(Stored data)
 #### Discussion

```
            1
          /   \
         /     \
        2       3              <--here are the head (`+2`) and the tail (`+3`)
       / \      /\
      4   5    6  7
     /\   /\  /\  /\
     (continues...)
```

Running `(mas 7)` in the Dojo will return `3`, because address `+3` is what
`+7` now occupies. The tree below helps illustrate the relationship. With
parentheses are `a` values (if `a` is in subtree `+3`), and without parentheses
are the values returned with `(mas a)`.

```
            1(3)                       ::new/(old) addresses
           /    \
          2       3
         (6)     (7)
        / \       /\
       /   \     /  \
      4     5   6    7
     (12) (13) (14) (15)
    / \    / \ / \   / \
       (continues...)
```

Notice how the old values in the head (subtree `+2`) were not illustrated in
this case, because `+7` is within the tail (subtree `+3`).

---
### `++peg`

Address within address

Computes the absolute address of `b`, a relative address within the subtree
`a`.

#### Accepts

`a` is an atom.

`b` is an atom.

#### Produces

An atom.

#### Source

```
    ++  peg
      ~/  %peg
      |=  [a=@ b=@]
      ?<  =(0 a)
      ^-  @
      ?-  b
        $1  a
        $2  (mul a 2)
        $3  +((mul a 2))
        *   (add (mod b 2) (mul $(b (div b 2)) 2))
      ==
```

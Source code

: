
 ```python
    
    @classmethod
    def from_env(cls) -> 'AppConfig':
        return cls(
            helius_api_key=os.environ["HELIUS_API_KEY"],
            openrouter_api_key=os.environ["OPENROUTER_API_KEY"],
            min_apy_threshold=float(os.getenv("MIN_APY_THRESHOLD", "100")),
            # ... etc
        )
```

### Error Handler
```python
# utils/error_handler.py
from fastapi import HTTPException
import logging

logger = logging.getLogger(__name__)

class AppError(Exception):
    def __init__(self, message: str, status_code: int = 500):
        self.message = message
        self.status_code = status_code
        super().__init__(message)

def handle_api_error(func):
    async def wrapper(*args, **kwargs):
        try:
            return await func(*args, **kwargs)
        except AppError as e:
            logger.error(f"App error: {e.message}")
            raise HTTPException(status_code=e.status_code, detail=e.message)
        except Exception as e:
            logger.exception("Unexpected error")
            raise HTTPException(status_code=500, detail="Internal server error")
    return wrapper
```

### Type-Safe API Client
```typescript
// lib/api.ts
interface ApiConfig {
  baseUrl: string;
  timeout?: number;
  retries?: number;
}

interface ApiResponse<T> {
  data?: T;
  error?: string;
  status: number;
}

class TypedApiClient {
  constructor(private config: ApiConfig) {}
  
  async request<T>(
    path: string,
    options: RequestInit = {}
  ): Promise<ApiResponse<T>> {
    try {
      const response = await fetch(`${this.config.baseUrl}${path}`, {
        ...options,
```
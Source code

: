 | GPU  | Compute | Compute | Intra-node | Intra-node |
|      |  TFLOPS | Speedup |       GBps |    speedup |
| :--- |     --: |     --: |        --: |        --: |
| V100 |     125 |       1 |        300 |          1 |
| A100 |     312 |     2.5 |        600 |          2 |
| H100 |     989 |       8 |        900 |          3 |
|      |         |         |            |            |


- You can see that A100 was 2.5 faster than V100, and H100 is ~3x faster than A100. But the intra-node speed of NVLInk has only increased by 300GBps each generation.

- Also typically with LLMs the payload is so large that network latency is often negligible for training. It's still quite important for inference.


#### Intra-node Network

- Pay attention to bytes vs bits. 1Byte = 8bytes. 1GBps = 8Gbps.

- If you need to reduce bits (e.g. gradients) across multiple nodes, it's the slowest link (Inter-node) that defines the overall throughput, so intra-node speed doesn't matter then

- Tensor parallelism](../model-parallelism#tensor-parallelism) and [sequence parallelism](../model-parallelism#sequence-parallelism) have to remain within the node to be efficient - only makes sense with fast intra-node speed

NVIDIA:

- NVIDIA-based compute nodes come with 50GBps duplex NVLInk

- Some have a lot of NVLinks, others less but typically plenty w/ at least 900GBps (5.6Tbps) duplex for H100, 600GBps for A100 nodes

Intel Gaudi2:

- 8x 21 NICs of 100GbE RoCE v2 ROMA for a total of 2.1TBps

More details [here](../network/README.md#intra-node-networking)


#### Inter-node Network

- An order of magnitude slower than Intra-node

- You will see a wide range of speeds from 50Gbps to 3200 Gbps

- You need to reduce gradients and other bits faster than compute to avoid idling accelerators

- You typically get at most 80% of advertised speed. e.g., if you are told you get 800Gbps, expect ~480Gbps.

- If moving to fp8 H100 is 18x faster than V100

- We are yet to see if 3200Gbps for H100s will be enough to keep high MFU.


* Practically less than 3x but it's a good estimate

§ Work task: Send back each record exactly, and include them all.

§ Exercise solution:
 #### Discussion

```
            1
          /   \
         /     \
        2       3              <--here are the head (`+2`) and the tail (`+3`)
       / \      /\
      4   5    6  7
     /\   /\  /\  /\
     (continues...)
```

Running `(mas 7)` in the Dojo will return `3`, because address `+3` is what
`+7` now occupies. The tree below helps illustrate the relationship. With
parentheses are `a` values (if `a` is in subtree `+3`), and without parentheses
are the values returned with `(mas a)`.

```
            1(3)                       ::new/(old) addresses
           /    \
          2       3
         (6)     (7)
        / \       /\
       /   \     /  \
      4     5   6    7
     (12) (13) (14) (15)
    / \    / \ / \   / \
       (continues...)
```

Notice how the old values in the head (subtree `+2`) were not illustrated in
this case, because `+7` is within the tail (subtree `+3`).

---
### `++peg`

Address within address

Computes the absolute address of `b`, a relative address within the subtree
`a`.

#### Accepts

`a` is an atom.

`b` is an atom.

#### Produces

An atom.

#### Source

```
    ++  peg
      ~/  %peg
      |=  [a=@ b=@]
      ?<  =(0 a)
      ^-  @
      ?-  b
        $1  a
        $2  (mul a 2)
        $3  +((mul a 2))
        *   (add (mod b 2) (mul $(b (div b 2)) 2))
      ==
```

Source code

:
 ```python
    
    @classmethod
    def from_env(cls) -> 'AppConfig':
        return cls(
            helius_api_key=os.environ["HELIUS_API_KEY"],
            openrouter_api_key=os.environ["OPENROUTER_API_KEY"],
            min_apy_threshold=float(os.getenv("MIN_APY_THRESHOLD", "100")),
            # ... etc
        )
```

### Error Handler
```python
# utils/error_handler.py
from fastapi import HTTPException
import logging

logger = logging.getLogger(__name__)

class AppError(Exception):
    def __init__(self, message: str, status_code: int = 500):
        self.message = message
        self.status_code = status_code
        super().__init__(message)

def handle_api_error(func):
    async def wrapper(*args, **kwargs):
        try:
            return await func(*args, **kwargs)
        except AppError as e:
            logger.error(f"App error: {e.message}")
            raise HTTPException(status_code=e.status_code, detail=e.message)
        except Exception as e:
            logger.exception("Unexpected error")
            raise HTTPException(status_code=500, detail="Internal server error")
    return wrapper
```

### Type-Safe API Client
```typescript
// lib/api.ts
interface ApiConfig {
  baseUrl: string;
  timeout?: number;
  retries?: number;
}

interface ApiResponse<T> {
  data?: T;
  error?: string;
  status: number;
}

class TypedApiClient {
  constructor(private config: ApiConfig) {}
  
  async request<T>(
    path: string,
    options: RequestInit = {}
  ): Promise<ApiResponse<T>> {
    try {
      const response = await fetch(`${this.config.baseUrl}${path}`, {
        ...options,
```
Source code

: | GPU  | Compute | Compute | Intra-node | Intra-node |
|      |  TFLOPS | Speedup |       GBps |    speedup |
| :--- |     --: |     --: |        --: |        --: |
| V100 |     125 |       1 |        300 |          1 |
| A100 |     312 |     2.5 |        600 |          2 |
| H100 |     989 |       8 |        900 |          3 |
|      |         |         |            |            |


- You can see that A100 was 2.5 faster than V100, and H100 is ~3x faster than A100. But the intra-node speed of NVLInk has only increased by 300GBps each generation.

- Also typically with LLMs the payload is so large that network latency is often negligible for training. It's still quite important for inference.


#### Intra-node Network

- Pay attention to bytes vs bits. 1Byte = 8bytes. 1GBps = 8Gbps.

- If you need to reduce bits (e.g. gradients) across multiple nodes, it's the slowest link (Inter-node) that defines the overall throughput, so intra-node speed doesn't matter then

- Tensor parallelism](../model-parallelism#tensor-parallelism) and [sequence parallelism](../model-parallelism#sequence-parallelism) have to remain within the node to be efficient - only makes sense with fast intra-node speed

NVIDIA:

- NVIDIA-based compute nodes come with 50GBps duplex NVLInk

- Some have a lot of NVLinks, others less but typically plenty w/ at least 900GBps (5.6Tbps) duplex for H100, 600GBps for A100 nodes

Intel Gaudi2:

- 8x 21 NICs of 100GbE RoCE v2 ROMA for a total of 2.1TBps

More details [here](../network/README.md#intra-node-networking)


#### Inter-node Network

- An order of magnitude slower than Intra-node

- You will see a wide range of speeds from 50Gbps to 3200 Gbps

- You need to reduce gradients and other bits faster than compute to avoid idling accelerators

- You typically get at most 80% of advertised speed. e.g., if you are told you get 800Gbps, expect ~480Gbps.

- If moving to fp8 H100 is 18x faster than V100

- We are yet to see if 3200Gbps for H100s will be enough to keep high MFU.


* Practically less than 3x but it's a good estimate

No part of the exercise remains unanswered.